*WHAT THE EXERCISE ASKS*
The answer must be every record below, repeated exactly.

*DATA EXTRACT*
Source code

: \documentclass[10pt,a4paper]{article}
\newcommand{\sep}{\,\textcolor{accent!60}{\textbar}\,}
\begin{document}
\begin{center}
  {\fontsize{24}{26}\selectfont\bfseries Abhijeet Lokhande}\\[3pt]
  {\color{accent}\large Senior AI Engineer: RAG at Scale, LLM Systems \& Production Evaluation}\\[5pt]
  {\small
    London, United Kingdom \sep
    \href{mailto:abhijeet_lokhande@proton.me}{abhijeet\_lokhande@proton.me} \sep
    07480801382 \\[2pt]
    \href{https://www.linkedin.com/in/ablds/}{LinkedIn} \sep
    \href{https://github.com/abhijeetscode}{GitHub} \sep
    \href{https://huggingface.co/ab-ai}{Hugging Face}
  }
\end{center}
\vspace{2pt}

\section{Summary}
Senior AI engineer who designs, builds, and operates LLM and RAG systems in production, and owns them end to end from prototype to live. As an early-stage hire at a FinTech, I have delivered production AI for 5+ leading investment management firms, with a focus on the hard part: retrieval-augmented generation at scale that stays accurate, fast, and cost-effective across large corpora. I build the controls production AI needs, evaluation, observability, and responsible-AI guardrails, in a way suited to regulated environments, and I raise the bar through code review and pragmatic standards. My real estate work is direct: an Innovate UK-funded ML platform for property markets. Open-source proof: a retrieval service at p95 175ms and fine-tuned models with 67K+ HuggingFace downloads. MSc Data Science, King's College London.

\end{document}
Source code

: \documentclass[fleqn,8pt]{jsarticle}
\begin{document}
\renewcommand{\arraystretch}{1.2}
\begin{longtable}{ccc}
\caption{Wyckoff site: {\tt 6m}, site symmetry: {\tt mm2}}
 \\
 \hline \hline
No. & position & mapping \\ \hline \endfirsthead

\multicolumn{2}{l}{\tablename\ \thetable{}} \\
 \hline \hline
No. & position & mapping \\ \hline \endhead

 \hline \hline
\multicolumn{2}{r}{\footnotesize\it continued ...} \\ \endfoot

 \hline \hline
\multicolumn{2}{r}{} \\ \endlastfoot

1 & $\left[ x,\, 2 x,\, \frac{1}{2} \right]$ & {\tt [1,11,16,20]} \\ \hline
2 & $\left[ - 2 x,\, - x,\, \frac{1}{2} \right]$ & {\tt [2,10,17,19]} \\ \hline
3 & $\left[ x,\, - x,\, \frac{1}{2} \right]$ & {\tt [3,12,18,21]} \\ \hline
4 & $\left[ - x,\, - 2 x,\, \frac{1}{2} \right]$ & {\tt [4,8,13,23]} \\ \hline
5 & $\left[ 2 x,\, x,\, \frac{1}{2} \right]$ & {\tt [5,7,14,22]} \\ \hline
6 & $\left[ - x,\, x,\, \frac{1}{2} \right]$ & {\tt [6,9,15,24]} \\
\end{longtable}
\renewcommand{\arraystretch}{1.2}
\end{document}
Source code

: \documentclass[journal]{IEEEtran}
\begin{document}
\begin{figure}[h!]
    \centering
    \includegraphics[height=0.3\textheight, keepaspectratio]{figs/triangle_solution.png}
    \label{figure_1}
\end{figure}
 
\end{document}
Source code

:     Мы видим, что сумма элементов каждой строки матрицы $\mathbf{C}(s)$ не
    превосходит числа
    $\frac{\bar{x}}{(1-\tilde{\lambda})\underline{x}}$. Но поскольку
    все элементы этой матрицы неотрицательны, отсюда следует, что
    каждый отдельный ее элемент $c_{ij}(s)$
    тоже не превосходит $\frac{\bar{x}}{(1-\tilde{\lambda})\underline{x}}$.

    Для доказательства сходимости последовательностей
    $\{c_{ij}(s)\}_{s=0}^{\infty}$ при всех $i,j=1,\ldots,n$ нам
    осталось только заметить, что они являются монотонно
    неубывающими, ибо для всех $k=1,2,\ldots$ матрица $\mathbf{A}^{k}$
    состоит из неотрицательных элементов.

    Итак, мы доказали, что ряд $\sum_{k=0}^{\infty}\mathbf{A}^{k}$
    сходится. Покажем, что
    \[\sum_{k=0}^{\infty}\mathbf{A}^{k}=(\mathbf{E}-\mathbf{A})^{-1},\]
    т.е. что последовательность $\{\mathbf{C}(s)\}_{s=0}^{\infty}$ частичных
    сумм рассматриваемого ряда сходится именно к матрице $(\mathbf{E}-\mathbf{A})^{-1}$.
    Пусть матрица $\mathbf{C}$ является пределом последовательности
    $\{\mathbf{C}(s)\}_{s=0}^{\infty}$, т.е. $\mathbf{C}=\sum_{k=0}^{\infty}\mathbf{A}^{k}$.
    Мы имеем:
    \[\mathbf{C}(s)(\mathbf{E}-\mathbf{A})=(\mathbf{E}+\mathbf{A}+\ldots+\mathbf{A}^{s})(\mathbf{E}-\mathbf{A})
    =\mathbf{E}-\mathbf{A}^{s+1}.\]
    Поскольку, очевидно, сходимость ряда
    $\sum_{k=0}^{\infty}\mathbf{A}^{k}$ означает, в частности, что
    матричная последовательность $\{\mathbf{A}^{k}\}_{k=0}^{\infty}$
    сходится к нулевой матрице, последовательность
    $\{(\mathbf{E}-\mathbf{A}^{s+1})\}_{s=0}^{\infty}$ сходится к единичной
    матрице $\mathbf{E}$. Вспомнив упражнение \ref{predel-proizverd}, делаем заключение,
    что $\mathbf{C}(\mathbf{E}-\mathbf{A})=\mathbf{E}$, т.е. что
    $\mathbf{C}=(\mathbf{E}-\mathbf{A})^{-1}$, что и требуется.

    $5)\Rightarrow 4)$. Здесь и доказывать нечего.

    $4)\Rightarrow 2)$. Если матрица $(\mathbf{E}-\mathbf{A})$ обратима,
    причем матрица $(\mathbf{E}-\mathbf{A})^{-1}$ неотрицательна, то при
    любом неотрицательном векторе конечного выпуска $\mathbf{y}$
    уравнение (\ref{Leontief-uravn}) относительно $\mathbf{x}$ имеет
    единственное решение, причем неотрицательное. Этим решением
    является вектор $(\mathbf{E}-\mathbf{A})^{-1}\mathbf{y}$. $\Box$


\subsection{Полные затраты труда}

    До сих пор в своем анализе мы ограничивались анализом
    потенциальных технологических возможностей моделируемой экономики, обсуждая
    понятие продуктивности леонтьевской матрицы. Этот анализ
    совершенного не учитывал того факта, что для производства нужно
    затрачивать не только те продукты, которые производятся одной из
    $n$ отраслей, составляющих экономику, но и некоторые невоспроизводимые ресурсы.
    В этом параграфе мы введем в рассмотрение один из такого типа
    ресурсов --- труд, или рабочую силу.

*SOLVED PROBLEM*
Source code

: \documentclass[10pt,a4paper]{article}
\newcommand{\sep}{\,\textcolor{accent!60}{\textbar}\,}
\begin{document}
\begin{center}
  {\fontsize{24}{26}\selectfont\bfseries Abhijeet Lokhande}\\[3pt]
  {\color{accent}\large Senior AI Engineer: RAG at Scale, LLM Systems \& Production Evaluation}\\[5pt]
  {\small
    London, United Kingdom \sep
    \href{mailto:abhijeet_lokhande@proton.me}{abhijeet\_lokhande@proton.me} \sep
    07480801382 \\[2pt]
    \href{https://www.linkedin.com/in/ablds/}{LinkedIn} \sep
    \href{https://github.com/abhijeetscode}{GitHub} \sep
    \href{https://huggingface.co/ab-ai}{Hugging Face}
  }
\end{center}
\vspace{2pt}

\section{Summary}
Senior AI engineer who designs, builds, and operates LLM and RAG systems in production, and owns them end to end from prototype to live. As an early-stage hire at a FinTech, I have delivered production AI for 5+ leading investment management firms, with a focus on the hard part: retrieval-augmented generation at scale that stays accurate, fast, and cost-effective across large corpora. I build the controls production AI needs, evaluation, observability, and responsible-AI guardrails, in a way suited to regulated environments, and I raise the bar through code review and pragmatic standards. My real estate work is direct: an Innovate UK-funded ML platform for property markets. Open-source proof: a retrieval service at p95 175ms and fine-tuned models with 67K+ HuggingFace downloads. MSc Data Science, King's College London.

\end{document}
Source code

: \documentclass[fleqn,8pt]{jsarticle}
\begin{document}
\renewcommand{\arraystretch}{1.2}
\begin{longtable}{ccc}
\caption{Wyckoff site: {\tt 6m}, site symmetry: {\tt mm2}}
 \\
 \hline \hline
No. & position & mapping \\ \hline \endfirsthead

\multicolumn{2}{l}{\tablename\ \thetable{}} \\
 \hline \hline
No. & position & mapping \\ \hline \endhead

 \hline \hline
\multicolumn{2}{r}{\footnotesize\it continued ...} \\ \endfoot

 \hline \hline
\multicolumn{2}{r}{} \\ \endlastfoot

1 & $\left[ x,\, 2 x,\, \frac{1}{2} \right]$ & {\tt [1,11,16,20]} \\ \hline
2 & $\left[ - 2 x,\, - x,\, \frac{1}{2} \right]$ & {\tt [2,10,17,19]} \\ \hline
3 & $\left[ x,\, - x,\, \frac{1}{2} \right]$ & {\tt [3,12,18,21]} \\ \hline
4 & $\left[ - x,\, - 2 x,\, \frac{1}{2} \right]$ & {\tt [4,8,13,23]} \\ \hline
5 & $\left[ 2 x,\, x,\, \frac{1}{2} \right]$ & {\tt [5,7,14,22]} \\ \hline
6 & $\left[ - x,\, x,\, \frac{1}{2} \right]$ & {\tt [6,9,15,24]} \\
\end{longtable}
\renewcommand{\arraystretch}{1.2}
\end{document}
Source code

: \documentclass[journal]{IEEEtran}
\begin{document}
\begin{figure}[h!]
    \centering
    \includegraphics[height=0.3\textheight, keepaspectratio]{figs/triangle_solution.png}
    \label{figure_1}
\end{figure}
 
\end{document}
Source code

:     Мы видим, что сумма элементов каждой строки матрицы $\mathbf{C}(s)$ не
    превосходит числа
    $\frac{\bar{x}}{(1-\tilde{\lambda})\underline{x}}$. Но поскольку
    все элементы этой матрицы неотрицательны, отсюда следует, что
    каждый отдельный ее элемент $c_{ij}(s)$
    тоже не превосходит $\frac{\bar{x}}{(1-\tilde{\lambda})\underline{x}}$.

    Для доказательства сходимости последовательностей
    $\{c_{ij}(s)\}_{s=0}^{\infty}$ при всех $i,j=1,\ldots,n$ нам
    осталось только заметить, что они являются монотонно
    неубывающими, ибо для всех $k=1,2,\ldots$ матрица $\mathbf{A}^{k}$
    состоит из неотрицательных элементов.

    Итак, мы доказали, что ряд $\sum_{k=0}^{\infty}\mathbf{A}^{k}$
    сходится. Покажем, что
    \[\sum_{k=0}^{\infty}\mathbf{A}^{k}=(\mathbf{E}-\mathbf{A})^{-1},\]
    т.е. что последовательность $\{\mathbf{C}(s)\}_{s=0}^{\infty}$ частичных
    сумм рассматриваемого ряда сходится именно к матрице $(\mathbf{E}-\mathbf{A})^{-1}$.
    Пусть матрица $\mathbf{C}$ является пределом последовательности
    $\{\mathbf{C}(s)\}_{s=0}^{\infty}$, т.е. $\mathbf{C}=\sum_{k=0}^{\infty}\mathbf{A}^{k}$.
    Мы имеем:
    \[\mathbf{C}(s)(\mathbf{E}-\mathbf{A})=(\mathbf{E}+\mathbf{A}+\ldots+\mathbf{A}^{s})(\mathbf{E}-\mathbf{A})
    =\mathbf{E}-\mathbf{A}^{s+1}.\]
    Поскольку, очевидно, сходимость ряда
    $\sum_{k=0}^{\infty}\mathbf{A}^{k}$ означает, в частности, что
    матричная последовательность $\{\mathbf{A}^{k}\}_{k=0}^{\infty}$
    сходится к нулевой матрице, последовательность
    $\{(\mathbf{E}-\mathbf{A}^{s+1})\}_{s=0}^{\infty}$ сходится к единичной
    матрице $\mathbf{E}$. Вспомнив упражнение \ref{predel-proizverd}, делаем заключение,
    что $\mathbf{C}(\mathbf{E}-\mathbf{A})=\mathbf{E}$, т.е. что
    $\mathbf{C}=(\mathbf{E}-\mathbf{A})^{-1}$, что и требуется.

    $5)\Rightarrow 4)$. Здесь и доказывать нечего.

    $4)\Rightarrow 2)$. Если матрица $(\mathbf{E}-\mathbf{A})$ обратима,
    причем матрица $(\mathbf{E}-\mathbf{A})^{-1}$ неотрицательна, то при
    любом неотрицательном векторе конечного выпуска $\mathbf{y}$
    уравнение (\ref{Leontief-uravn}) относительно $\mathbf{x}$ имеет
    единственное решение, причем неотрицательное. Этим решением
    является вектор $(\mathbf{E}-\mathbf{A})^{-1}\mathbf{y}$. $\Box$


\subsection{Полные затраты труда}

    До сих пор в своем анализе мы ограничивались анализом
    потенциальных технологических возможностей моделируемой экономики, обсуждая
    понятие продуктивности леонтьевской матрицы. Этот анализ
    совершенного не учитывал того факта, что для производства нужно
    затрачивать не только те продукты, которые производятся одной из
    $n$ отраслей, составляющих экономику, но и некоторые невоспроизводимые ресурсы.
    В этом параграфе мы введем в рассмотрение один из такого типа
    ресурсов --- труд, или рабочую силу.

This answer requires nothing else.